▸ **Data to use**:

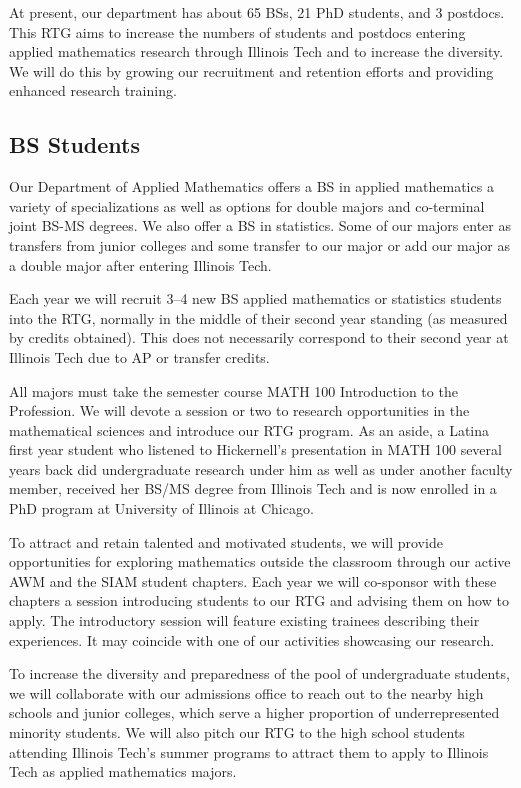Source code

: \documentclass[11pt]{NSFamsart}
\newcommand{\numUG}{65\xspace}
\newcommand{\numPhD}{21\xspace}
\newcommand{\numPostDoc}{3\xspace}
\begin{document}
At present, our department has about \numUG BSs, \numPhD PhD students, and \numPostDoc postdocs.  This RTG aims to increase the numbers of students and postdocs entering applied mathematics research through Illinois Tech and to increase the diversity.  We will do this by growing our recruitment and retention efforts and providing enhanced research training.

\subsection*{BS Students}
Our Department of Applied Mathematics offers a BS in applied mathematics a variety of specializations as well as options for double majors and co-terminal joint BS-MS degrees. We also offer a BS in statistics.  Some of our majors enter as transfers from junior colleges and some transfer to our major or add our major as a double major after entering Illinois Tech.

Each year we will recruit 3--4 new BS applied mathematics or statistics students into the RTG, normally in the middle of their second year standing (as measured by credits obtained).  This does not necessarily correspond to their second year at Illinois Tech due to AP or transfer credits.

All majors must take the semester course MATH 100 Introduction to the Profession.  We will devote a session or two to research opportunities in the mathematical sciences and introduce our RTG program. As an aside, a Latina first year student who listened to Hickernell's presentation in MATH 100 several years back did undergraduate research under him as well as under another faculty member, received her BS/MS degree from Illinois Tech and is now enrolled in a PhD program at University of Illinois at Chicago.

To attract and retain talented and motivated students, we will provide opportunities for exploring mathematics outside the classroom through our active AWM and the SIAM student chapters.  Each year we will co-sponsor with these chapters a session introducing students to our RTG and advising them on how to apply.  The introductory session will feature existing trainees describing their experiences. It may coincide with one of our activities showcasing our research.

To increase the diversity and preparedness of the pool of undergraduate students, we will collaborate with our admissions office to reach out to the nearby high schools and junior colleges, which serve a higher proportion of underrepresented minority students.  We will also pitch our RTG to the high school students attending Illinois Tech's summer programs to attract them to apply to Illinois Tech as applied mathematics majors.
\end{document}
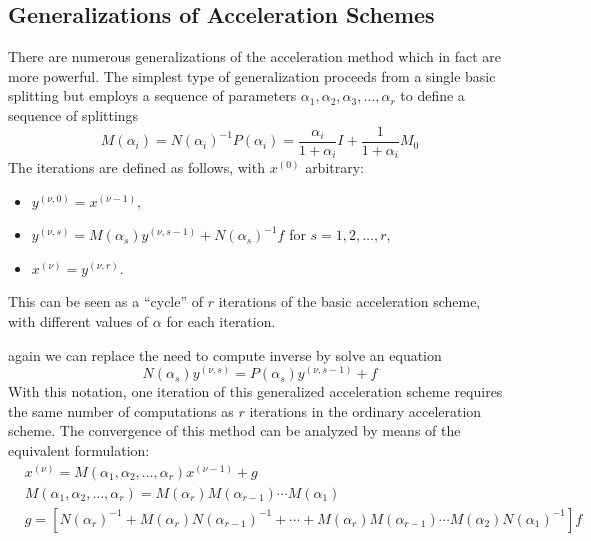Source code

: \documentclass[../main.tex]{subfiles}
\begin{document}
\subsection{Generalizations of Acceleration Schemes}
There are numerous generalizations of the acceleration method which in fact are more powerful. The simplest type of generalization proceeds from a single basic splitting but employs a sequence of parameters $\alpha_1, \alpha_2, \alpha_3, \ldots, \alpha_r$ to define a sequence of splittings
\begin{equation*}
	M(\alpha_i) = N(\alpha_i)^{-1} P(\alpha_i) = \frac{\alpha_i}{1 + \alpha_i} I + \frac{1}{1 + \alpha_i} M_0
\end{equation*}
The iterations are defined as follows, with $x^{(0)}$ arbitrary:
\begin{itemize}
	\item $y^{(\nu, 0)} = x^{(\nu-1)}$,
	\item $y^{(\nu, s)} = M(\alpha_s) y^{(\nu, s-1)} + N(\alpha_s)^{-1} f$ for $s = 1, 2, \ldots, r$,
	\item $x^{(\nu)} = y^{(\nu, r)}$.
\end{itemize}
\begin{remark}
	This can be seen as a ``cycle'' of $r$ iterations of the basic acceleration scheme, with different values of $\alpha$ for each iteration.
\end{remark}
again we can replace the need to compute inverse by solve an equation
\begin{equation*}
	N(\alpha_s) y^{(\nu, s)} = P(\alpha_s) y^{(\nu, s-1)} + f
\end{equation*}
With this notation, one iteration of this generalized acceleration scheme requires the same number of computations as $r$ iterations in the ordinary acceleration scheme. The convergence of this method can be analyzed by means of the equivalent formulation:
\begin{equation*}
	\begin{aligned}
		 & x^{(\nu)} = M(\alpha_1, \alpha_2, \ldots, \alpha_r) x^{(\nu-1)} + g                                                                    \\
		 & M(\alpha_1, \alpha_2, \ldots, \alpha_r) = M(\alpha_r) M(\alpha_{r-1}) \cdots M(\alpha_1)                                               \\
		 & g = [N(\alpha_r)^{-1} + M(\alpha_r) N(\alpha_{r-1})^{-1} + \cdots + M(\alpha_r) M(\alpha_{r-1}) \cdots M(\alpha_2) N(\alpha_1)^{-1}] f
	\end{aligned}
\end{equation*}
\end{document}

--

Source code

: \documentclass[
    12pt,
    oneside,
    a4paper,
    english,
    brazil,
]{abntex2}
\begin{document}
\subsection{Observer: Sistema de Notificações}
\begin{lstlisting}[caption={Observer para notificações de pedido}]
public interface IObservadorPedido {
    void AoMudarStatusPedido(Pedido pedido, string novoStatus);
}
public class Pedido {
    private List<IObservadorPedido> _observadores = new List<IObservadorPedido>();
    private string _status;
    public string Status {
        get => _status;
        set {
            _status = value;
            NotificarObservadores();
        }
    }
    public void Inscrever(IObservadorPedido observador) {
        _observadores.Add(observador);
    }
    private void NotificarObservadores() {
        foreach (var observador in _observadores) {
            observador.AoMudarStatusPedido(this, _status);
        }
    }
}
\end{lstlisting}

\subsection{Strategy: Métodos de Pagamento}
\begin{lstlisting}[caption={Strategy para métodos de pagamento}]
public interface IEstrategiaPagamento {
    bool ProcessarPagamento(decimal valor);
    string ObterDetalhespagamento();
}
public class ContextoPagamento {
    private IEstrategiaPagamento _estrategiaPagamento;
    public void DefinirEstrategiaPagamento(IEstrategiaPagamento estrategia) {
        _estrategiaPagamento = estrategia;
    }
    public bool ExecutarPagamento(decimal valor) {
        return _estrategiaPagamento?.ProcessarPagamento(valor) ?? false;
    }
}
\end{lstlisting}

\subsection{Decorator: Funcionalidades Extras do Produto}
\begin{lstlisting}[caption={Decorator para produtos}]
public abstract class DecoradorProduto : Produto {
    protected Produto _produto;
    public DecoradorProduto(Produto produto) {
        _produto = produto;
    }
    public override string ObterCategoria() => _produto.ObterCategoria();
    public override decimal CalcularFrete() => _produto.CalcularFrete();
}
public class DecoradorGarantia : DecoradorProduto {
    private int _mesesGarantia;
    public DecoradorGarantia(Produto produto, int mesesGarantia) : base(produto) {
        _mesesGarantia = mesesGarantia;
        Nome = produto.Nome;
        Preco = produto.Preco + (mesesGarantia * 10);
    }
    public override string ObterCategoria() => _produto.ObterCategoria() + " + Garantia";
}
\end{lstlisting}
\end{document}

▸ **Exercise aim**: Using the records above, say how many lines contain the word "DecoradorProduto". Write the number alone.

▸ **Problem solution**: 3